Biden's List Shows Weakness on Cybersecurity

( – Diplomacy is a tough business. It’s not for the faint of heart or those who seek to earn the favor of others. In the 1980s, President Ronald Reagan regularly infuriated the intelligence community. Bent on ending the Cold War, Reagan called out the Soviet Union for what it was and he wasn’t afraid to be firm. He called it an “evil” empire, walked out of negotiations, and demanded they tear down the wall dividing Germany. The former president built up the military to record peacetime levels as a deterrent. When he spoke, he meant what he said. In 1990, the Soviet Union collapsed.

Joe Biden is no Ronald Reagan. On Wednesday, June 16, Biden met with Russian President Vladimir Putin. The US president appeared more interested in appeasement and friendship than in protecting the interests of the United States and its businesses.

Cybersecurity Issues a Challenge for America

Since Biden assumed the presidency on January 20, US businesses have been the victims of numerous cyberattacks, many of which were aimed at US industries that provide infrastructure of some sort. In May, an east coast pipeline was shut down that caused the southwest United States to begin running out of gasoline and sparked panic buying. Owners of the Colonial Pipeline were forced to pay a hefty ransom to get oil and gas flowing again. Additionally, a massive meat-processing company was also hit hard by a hack.

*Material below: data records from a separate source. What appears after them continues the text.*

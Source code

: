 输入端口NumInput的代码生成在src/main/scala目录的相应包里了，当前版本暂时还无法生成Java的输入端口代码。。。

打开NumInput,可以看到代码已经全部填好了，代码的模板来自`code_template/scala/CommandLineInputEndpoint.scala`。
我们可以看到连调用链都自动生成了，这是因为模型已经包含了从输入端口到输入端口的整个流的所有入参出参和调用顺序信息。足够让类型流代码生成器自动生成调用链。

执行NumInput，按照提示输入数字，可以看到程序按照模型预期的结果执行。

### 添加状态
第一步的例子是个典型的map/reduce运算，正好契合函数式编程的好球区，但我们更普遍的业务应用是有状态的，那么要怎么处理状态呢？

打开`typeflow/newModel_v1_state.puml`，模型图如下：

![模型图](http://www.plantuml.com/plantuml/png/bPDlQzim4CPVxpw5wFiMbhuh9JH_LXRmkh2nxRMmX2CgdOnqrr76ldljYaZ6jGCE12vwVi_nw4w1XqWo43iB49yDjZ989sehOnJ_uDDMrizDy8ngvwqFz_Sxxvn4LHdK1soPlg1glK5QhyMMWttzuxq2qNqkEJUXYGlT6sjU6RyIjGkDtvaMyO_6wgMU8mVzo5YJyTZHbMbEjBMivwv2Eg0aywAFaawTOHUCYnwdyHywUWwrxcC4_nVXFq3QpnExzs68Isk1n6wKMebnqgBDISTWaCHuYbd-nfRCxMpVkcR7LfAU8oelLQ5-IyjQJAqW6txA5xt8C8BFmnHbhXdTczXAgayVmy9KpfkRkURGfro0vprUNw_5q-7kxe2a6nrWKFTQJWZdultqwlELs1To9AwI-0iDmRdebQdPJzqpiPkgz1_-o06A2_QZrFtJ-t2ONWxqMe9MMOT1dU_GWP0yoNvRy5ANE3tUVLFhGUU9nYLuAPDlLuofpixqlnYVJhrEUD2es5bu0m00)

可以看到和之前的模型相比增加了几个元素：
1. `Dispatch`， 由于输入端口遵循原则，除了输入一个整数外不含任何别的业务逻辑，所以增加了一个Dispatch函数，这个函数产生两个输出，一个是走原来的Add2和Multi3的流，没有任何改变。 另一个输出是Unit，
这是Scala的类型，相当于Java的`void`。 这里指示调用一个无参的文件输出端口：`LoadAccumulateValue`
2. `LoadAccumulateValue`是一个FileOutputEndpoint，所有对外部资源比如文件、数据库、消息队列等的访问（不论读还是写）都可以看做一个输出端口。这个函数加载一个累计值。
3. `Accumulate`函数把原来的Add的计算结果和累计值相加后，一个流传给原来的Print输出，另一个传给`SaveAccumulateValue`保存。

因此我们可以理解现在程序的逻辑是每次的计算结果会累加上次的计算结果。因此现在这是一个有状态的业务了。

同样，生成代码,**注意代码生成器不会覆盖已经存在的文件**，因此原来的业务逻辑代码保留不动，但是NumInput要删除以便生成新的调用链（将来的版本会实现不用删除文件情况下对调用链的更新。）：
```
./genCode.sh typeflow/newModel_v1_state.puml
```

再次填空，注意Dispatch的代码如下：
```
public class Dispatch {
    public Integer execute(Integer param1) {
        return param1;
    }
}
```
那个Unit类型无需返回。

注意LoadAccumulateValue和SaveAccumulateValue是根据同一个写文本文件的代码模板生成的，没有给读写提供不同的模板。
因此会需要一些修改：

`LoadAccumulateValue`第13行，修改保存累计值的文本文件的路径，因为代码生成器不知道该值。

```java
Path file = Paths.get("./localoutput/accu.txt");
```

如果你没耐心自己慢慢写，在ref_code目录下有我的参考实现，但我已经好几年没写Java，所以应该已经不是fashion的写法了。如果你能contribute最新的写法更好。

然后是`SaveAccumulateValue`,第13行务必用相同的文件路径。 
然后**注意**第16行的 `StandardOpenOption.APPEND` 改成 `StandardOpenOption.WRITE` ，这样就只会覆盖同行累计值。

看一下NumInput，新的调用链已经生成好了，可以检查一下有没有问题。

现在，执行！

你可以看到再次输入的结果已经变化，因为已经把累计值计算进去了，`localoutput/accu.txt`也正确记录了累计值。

According to IT security firm Check Point, ransomware and hacks increased 102% across the globe compared to early 2020. It’s estimated that cyberattacks cost businesses $20 billion. Cybersecurity experts say there are no signs the attacks are slowing down. The United States government believes the majority of cybersecurity issues are coming from the Russian government or inside Russian territory.

Biden Offers Lame List

According to reports, President Biden told Putin that 16 vital infrastructure entities established by the Cybersecurity & Infrastructure Security Agency were off-limits where he was concerned. That’s it, only sixteen. Why only sixteen? Every industry is important to America. Shouldn’t Biden be standing up for every single one of them?

In a press conference after the two presidents met, Putin threw Biden’s assertion back at him. He denied Russian involvement in hacking and made no concessions. Putin said the Russian government tracks malicious activity from the United States and that the US is largely to blame for cyber attacks, not Russia.

Biden Offers No Consequences

Instead of being firm and laying down an expectation that the cyberattacks must stop, or warning of dire consequences for Russia if they don’t, Biden offered pleasantries. Afterward, the US president refused to answer what consequences might be inflicted on Russia if the threat didn’t stop. Biden refused to answer the press when asked if a military response was on the table.

Can you hear Reagan now? He would say that all options are on the table. Like so many times during his presidency, Reagan would challenge Putin not to test him. However, Biden admitted he offered no consequences, just vague assertions that mean nothing.

America is back alright. Right back to an apathetic worldview that refuses to challenge bad actors, accepts the world’s assertion that America is the problem, and empowers those who would seek to harm the United States.

It’s Obama 2.0 all over again. Except for this time, Biden is more incompetent in how he portrays his weakness.